The Detroit Michigan Temple is the 63rd operating temple of the Church of Jesus Christ of Latter-day Saints (LDS Church). It is located in Bloomfield Hills, a suburb of Detroit.

History
The Detroit Michigan temple was announced in August 1998. It was one of several dozen temples planned for construction by church president Gordon B. Hinckley during the late 1990s. The estimated $5 million structure would be the church's first temple built in Michigan.
Ground was broken, to signify the beginning of construction, on October 10, 1998. The construction of the temple occurred over the following year, highlighted by an Angel Moroni statue being added to the steeple in July 1999. During a public open house, about 28,000 people toured the temple, seeing the beautiful architecture and furnishings as well as learning about the purpose of LDS temples.
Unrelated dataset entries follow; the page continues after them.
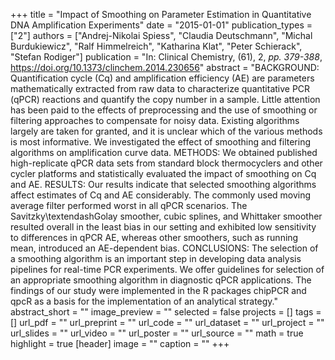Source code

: +++
title = "Impact of Smoothing on Parameter Estimation in Quantitative DNA Amplification Experiments"
date = "2015-01-01"
publication_types = ["2"]
authors = ["Andrej-Nikolai Spiess", "Claudia Deutschmann", "Michal Burdukiewicz", "Ralf Himmelreich", "Katharina Klat", "Peter Schierack", "Stefan Rodiger"]
publication = "In: Clinical Chemistry, (61), 2, _pp. 379-388_, https://doi.org/10.1373/clinchem.2014.230656"
abstract = "BACKGROUND: Quantification cycle (Cq) and amplification efficiency (AE) are parameters mathematically extracted from raw data to characterize quantitative PCR (qPCR) reactions and quantify the copy number in a sample. Little attention has been paid to the effects of preprocessing and the use of smoothing or filtering approaches to compensate for noisy data. Existing algorithms largely are taken for granted, and it is unclear which of the various methods is most informative. We investigated the effect of smoothing and filtering algorithms on amplification curve data. METHODS: We obtained published high-replicate qPCR data sets from standard block thermocyclers and other cycler platforms and statistically evaluated the impact of smoothing on Cq and AE. RESULTS: Our results indicate that selected smoothing algorithms affect estimates of Cq and AE considerably. The commonly used moving average filter performed worst in all qPCR scenarios. The Savitzky\\textendashGolay smoother, cubic splines, and Whittaker smoother resulted overall in the least bias in our setting and exhibited low sensitivity to differences in qPCR AE, whereas other smoothers, such as running mean, introduced an AE-dependent bias. CONCLUSIONS: The selection of a smoothing algorithm is an important step in developing data analysis pipelines for real-time PCR experiments. We offer guidelines for selection of an appropriate smoothing algorithm in diagnostic qPCR applications. The findings of our study were implemented in the R packages chipPCR and qpcR as a basis for the implementation of an analytical strategy."
abstract_short = ""
image_preview = ""
selected = false
projects = []
tags = []
url_pdf = ""
url_preprint = ""
url_code = ""
url_dataset = ""
url_project = ""
url_slides = ""
url_video = ""
url_poster = ""
url_source = ""
math = true
highlight = true
[header]
image = ""
caption = ""
+++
Hinckley dedicated the temple on October 23, 1999. The temple features a classic modern single spire design constructed with Imperial Danby White marble quarried in Vermont. It has a total floor area of , two ordinance rooms, and two sealing rooms.
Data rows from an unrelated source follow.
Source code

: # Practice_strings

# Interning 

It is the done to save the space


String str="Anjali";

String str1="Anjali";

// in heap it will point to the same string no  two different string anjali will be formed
The temple serves church members in the Lower Peninsula of Michigan, northwest Ohio and the church's London Ontario Stake, which includes the border towns of Sarnia and Windsor in Ontario.  Sault Ste. Marie, Michigan and the eastern third of the Upper Peninsula is also in the temple district.  As of 2022, Southwest Michigan around Benton Harbor, Kalamazoo, Battle Creek, and Niles are currently assigned to the Chicago Illinois Temple.

The Detroit Michigan Temple is located on the same property as the primary meetinghouse of Bloomfield Hills Michigan Stake, called the stake center.  The stake center was built in the 1950s under the direction of then-stake president George W. Romney.  It was dedicated in 1957 by David O. McKay, the church president at the time.

In the fall of 2012, construction was done to enclose the entrance way to give more assembly space for groups gathering to enter the temple.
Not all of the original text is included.